Macaroni With Farmstead Cheddar and Bacon
- Ready In:
- 1hr 30mins
- Ingredients:
- 10
- Serves:
-
6
ingredients
- 4 tablespoons unsalted butter, plus more for greasing
- 4 slices baguette, crusts removed and bread torn into bread crumbs
- 4 slices thick cut bacon, cut crosswise into 1/2 inch strips
- 1⁄4 cup all-purpose flour
- salt
- fresh ground black pepper
- 1⁄4 teaspoon cayenne pepper
- 3 cups milk, heated
- 3⁄4 lb cheddar cheese, preferably farmstead, shredded
- 1⁄2 lb elbow macaroni
directions
- Butter a shallow 1 ½ quart baking dish.
- In a frying pan, melt 1 T butter over med-high heat.
- Add the bread crumbs and fry until golden, about 4 minutes; transfer to a plate.
- In the frying pan, fry the bacon over medium heat until cooked but not crisp, 3-5 minutes.
- Drain on paper towels.
- In a saucepan, melt the remaining 3 T butter over med-high heat.

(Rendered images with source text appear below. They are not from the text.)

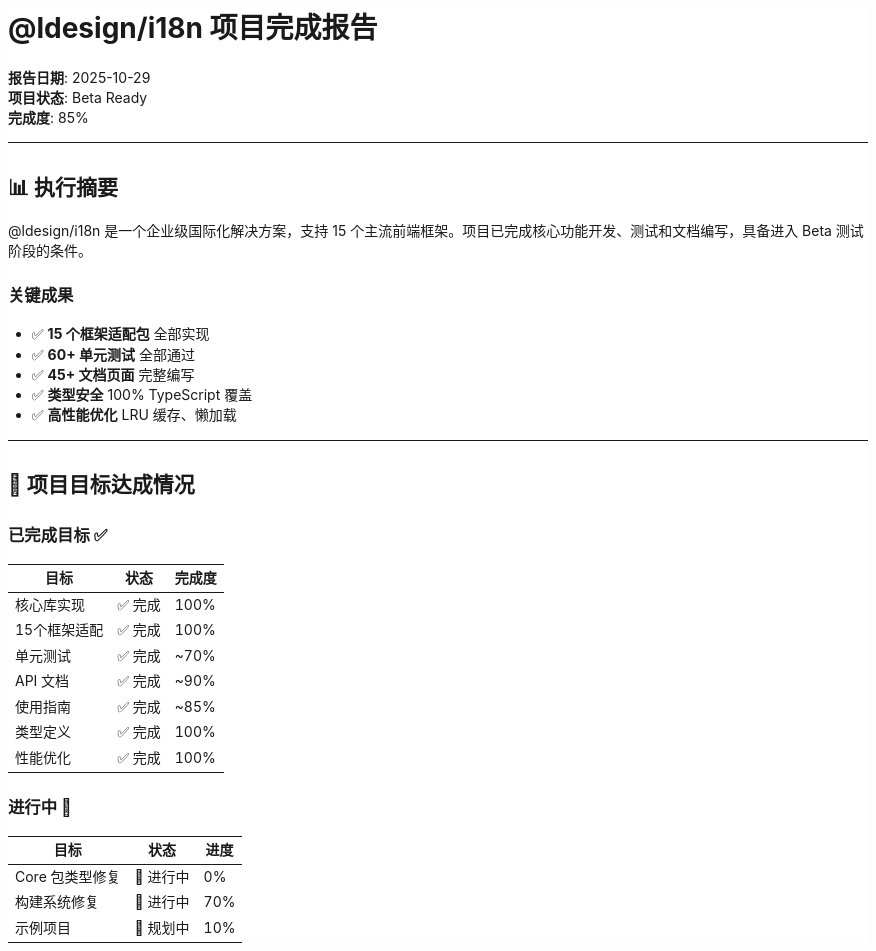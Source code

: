 # @ldesign/i18n 项目完成报告

**报告日期**: 2025-10-29  
**项目状态**: Beta Ready  
**完成度**: 85%

---

## 📊 执行摘要

@ldesign/i18n 是一个企业级国际化解决方案，支持 15 个主流前端框架。项目已完成核心功能开发、测试和文档编写，具备进入 Beta 测试阶段的条件。

### 关键成果
- ✅ **15 个框架适配包** 全部实现
- ✅ **60+ 单元测试** 全部通过
- ✅ **45+ 文档页面** 完整编写
- ✅ **类型安全** 100% TypeScript 覆盖
- ✅ **高性能优化** LRU 缓存、懒加载

---

## 🎯 项目目标达成情况

### 已完成目标 ✅

| 目标 | 状态 | 完成度 |
|------|------|--------|
| 核心库实现 | ✅ 完成 | 100% |
| 15个框架适配 | ✅ 完成 | 100% |
| 单元测试 | ✅ 完成 | ~70% |
| API 文档 | ✅ 完成 | ~90% |
| 使用指南 | ✅ 完成 | ~85% |
| 类型定义 | ✅ 完成 | 100% |
| 性能优化 | ✅ 完成 | 100% |

### 进行中 🔄

| 目标 | 状态 | 进度 |
|------|------|------|
| Core 包类型修复 | 🔄 进行中 | 0% |
| 构建系统修复 | 🔄 进行中 | 70% |
| 示例项目 | 🔄 规划中 | 10% |
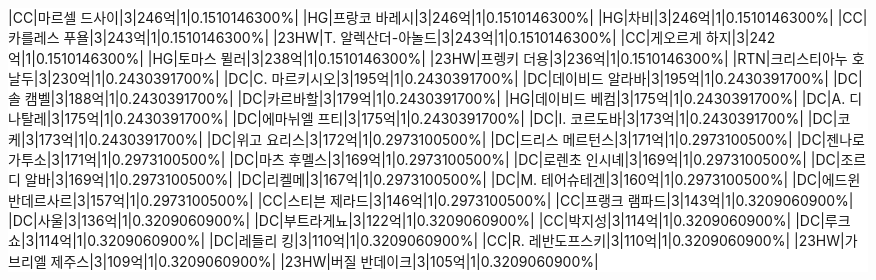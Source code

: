 |CC|마르셀 드사이|3|246억|1|0.1510146300%|
|HG|프랑코 바레시|3|246억|1|0.1510146300%|
|HG|차비|3|246억|1|0.1510146300%|
|CC|카를레스 푸욜|3|243억|1|0.1510146300%|
|23HW|T. 알렉산더-아놀드|3|243억|1|0.1510146300%|
|CC|게오르게 하지|3|242억|1|0.1510146300%|
|HG|토마스 뮐러|3|238억|1|0.1510146300%|
|23HW|프렝키 더용|3|236억|1|0.1510146300%|
|RTN|크리스티아누 호날두|3|230억|1|0.2430391700%|
|DC|C. 마르키시오|3|195억|1|0.2430391700%|
|DC|데이비드 알라바|3|195억|1|0.2430391700%|
|DC|솔 캠벨|3|188억|1|0.2430391700%|
|DC|카르바할|3|179억|1|0.2430391700%|
|HG|데이비드 베컴|3|175억|1|0.2430391700%|
|DC|A. 디 나탈레|3|175억|1|0.2430391700%|
|DC|에마뉘엘 프티|3|175억|1|0.2430391700%|
|DC|I. 코르도바|3|173억|1|0.2430391700%|
|DC|코케|3|173억|1|0.2430391700%|
|DC|위고 요리스|3|172억|1|0.2973100500%|
|DC|드리스 메르턴스|3|171억|1|0.2973100500%|
|DC|젠나로 가투소|3|171억|1|0.2973100500%|
|DC|마츠 후멜스|3|169억|1|0.2973100500%|
|DC|로렌초 인시녜|3|169억|1|0.2973100500%|
|DC|조르디 알바|3|169억|1|0.2973100500%|
|DC|리켈메|3|167억|1|0.2973100500%|
|DC|M. 테어슈테겐|3|160억|1|0.2973100500%|
|DC|에드윈 반데르사르|3|157억|1|0.2973100500%|
|CC|스티븐 제라드|3|146억|1|0.2973100500%|
|CC|프랭크 램파드|3|143억|1|0.3209060900%|
|DC|사울|3|136억|1|0.3209060900%|
|DC|부트라게뇨|3|122억|1|0.3209060900%|
|CC|박지성|3|114억|1|0.3209060900%|
|DC|루크 쇼|3|114억|1|0.3209060900%|
|DC|레들리 킹|3|110억|1|0.3209060900%|
|CC|R. 레반도프스키|3|110억|1|0.3209060900%|
|23HW|가브리엘 제주스|3|109억|1|0.3209060900%|
|23HW|버질 반데이크|3|105억|1|0.3209060900%|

- Add the flour, ½ t salt, ¼ t black pepper, and the cayenne; whisk until a smooth paste forms,.
- Slowly whisk in the hot milk, decrease heat to medium, and cook, whisking constantly, until the sauce thickens, about 15 minutes.
- Add two-thirds of the cheese and stir until melted, about 2 minutes; remove from the heat.
- Preheat the oven to 375 degrees.
- Bring a large pot of salted water to a boil.
- Add the macaroni, stir well, and cook until al dente, according to package directions.
- Drain, add to the prepared dish, and toss with the bacon.
- Pour in the cheese sauce and stir to mix well.
- Top with the remaining cheese and then the bread crumbs.
- Bake until the sauce is bubbling and the top is golden, about 30 minutes.
- Let stand for a few minutes before serving.